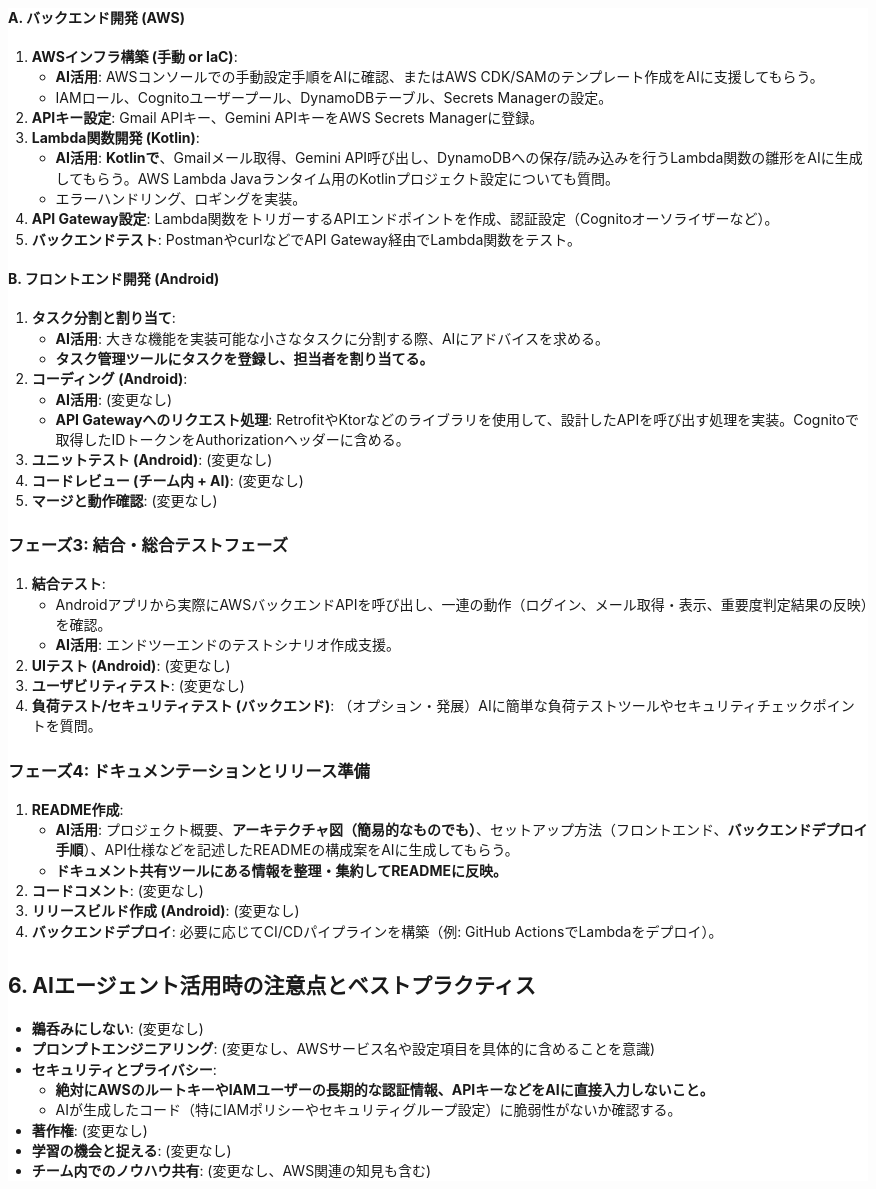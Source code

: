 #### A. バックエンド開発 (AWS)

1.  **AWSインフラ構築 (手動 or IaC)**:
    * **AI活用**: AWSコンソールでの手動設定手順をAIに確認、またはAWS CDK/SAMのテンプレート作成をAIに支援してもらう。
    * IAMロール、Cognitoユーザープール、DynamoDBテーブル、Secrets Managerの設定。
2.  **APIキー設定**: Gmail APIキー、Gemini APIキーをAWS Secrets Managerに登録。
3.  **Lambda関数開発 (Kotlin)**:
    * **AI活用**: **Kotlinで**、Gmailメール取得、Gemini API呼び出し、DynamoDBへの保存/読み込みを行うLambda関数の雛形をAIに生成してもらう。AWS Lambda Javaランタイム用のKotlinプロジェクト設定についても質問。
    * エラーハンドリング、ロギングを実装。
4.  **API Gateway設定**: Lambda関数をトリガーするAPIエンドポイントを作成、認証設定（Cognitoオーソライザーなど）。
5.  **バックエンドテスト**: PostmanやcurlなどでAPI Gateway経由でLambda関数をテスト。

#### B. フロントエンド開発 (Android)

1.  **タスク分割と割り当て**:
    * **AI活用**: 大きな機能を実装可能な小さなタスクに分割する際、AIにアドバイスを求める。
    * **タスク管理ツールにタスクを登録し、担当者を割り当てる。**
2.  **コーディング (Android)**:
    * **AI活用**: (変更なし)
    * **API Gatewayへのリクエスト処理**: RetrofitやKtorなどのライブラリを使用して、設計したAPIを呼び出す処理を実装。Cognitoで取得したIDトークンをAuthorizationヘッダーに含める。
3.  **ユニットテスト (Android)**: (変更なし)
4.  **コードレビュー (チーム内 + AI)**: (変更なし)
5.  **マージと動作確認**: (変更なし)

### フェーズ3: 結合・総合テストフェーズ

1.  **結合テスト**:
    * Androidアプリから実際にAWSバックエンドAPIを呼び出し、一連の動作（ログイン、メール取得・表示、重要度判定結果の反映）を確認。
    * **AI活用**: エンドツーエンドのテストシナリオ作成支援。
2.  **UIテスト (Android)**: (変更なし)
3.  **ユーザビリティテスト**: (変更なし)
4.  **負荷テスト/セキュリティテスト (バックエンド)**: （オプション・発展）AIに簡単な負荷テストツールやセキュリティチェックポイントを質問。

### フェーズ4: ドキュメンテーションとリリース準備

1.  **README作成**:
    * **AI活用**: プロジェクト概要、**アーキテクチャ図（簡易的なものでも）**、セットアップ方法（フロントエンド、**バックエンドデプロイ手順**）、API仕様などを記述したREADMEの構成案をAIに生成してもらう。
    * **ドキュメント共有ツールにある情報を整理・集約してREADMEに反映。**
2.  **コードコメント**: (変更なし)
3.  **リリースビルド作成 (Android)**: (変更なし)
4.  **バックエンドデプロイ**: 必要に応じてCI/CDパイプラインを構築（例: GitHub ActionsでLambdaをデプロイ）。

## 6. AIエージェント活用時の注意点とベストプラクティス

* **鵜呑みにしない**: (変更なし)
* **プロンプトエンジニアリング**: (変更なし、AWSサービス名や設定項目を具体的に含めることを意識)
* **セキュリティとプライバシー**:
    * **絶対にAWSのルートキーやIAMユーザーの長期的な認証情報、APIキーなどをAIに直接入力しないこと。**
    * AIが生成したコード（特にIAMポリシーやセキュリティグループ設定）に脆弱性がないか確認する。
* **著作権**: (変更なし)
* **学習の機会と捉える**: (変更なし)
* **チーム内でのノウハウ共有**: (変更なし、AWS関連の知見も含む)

____________________

_INSTRUCTIONS TO FOLLOW_: Give all the records again, exactly, without images.

_SOLVED PROBLEM_:
Source code

: #### A. バックエンド開発 (AWS)

1.  **AWSインフラ構築 (手動 or IaC)**:
    * **AI活用**: AWSコンソールでの手動設定手順をAIに確認、またはAWS CDK/SAMのテンプレート作成をAIに支援してもらう。
    * IAMロール、Cognitoユーザープール、DynamoDBテーブル、Secrets Managerの設定。
2.  **APIキー設定**: Gmail APIキー、Gemini APIキーをAWS Secrets Managerに登録。
3.  **Lambda関数開発 (Kotlin)**:
    * **AI活用**: **Kotlinで**、Gmailメール取得、Gemini API呼び出し、DynamoDBへの保存/読み込みを行うLambda関数の雛形をAIに生成してもらう。AWS Lambda Javaランタイム用のKotlinプロジェクト設定についても質問。
    * エラーハンドリング、ロギングを実装。
4.  **API Gateway設定**: Lambda関数をトリガーするAPIエンドポイントを作成、認証設定（Cognitoオーソライザーなど）。
5.  **バックエンドテスト**: PostmanやcurlなどでAPI Gateway経由でLambda関数をテスト。

#### B. フロントエンド開発 (Android)

1.  **タスク分割と割り当て**:
    * **AI活用**: 大きな機能を実装可能な小さなタスクに分割する際、AIにアドバイスを求める。
    * **タスク管理ツールにタスクを登録し、担当者を割り当てる。**
2.  **コーディング (Android)**:
    * **AI活用**: (変更なし)
    * **API Gatewayへのリクエスト処理**: RetrofitやKtorなどのライブラリを使用して、設計したAPIを呼び出す処理を実装。Cognitoで取得したIDトークンをAuthorizationヘッダーに含める。
3.  **ユニットテスト (Android)**: (変更なし)
4.  **コードレビュー (チーム内 + AI)**: (変更なし)
5.  **マージと動作確認**: (変更なし)

### フェーズ3: 結合・総合テストフェーズ

1.  **結合テスト**:
    * Androidアプリから実際にAWSバックエンドAPIを呼び出し、一連の動作（ログイン、メール取得・表示、重要度判定結果の反映）を確認。
    * **AI活用**: エンドツーエンドのテストシナリオ作成支援。
2.  **UIテスト (Android)**: (変更なし)
3.  **ユーザビリティテスト**: (変更なし)
4.  **負荷テスト/セキュリティテスト (バックエンド)**: （オプション・発展）AIに簡単な負荷テストツールやセキュリティチェックポイントを質問。

### フェーズ4: ドキュメンテーションとリリース準備

1.  **README作成**:
    * **AI活用**: プロジェクト概要、**アーキテクチャ図（簡易的なものでも）**、セットアップ方法（フロントエンド、**バックエンドデプロイ手順**）、API仕様などを記述したREADMEの構成案をAIに生成してもらう。
    * **ドキュメント共有ツールにある情報を整理・集約してREADMEに反映。**
2.  **コードコメント**: (変更なし)
3.  **リリースビルド作成 (Android)**: (変更なし)
4.  **バックエンドデプロイ**: 必要に応じてCI/CDパイプラインを構築（例: GitHub ActionsでLambdaをデプロイ）。

## 6. AIエージェント活用時の注意点とベストプラクティス

* **鵜呑みにしない**: (変更なし)
* **プロンプトエンジニアリング**: (変更なし、AWSサービス名や設定項目を具体的に含めることを意識)
* **セキュリティとプライバシー**:
    * **絶対にAWSのルートキーやIAMユーザーの長期的な認証情報、APIキーなどをAIに直接入力しないこと。**
    * AIが生成したコード（特にIAMポリシーやセキュリティグループ設定）に脆弱性がないか確認する。
* **著作権**: (変更なし)
* **学習の機会と捉える**: (変更なし)
* **チーム内でのノウハウ共有**: (変更なし、AWS関連の知見も含む)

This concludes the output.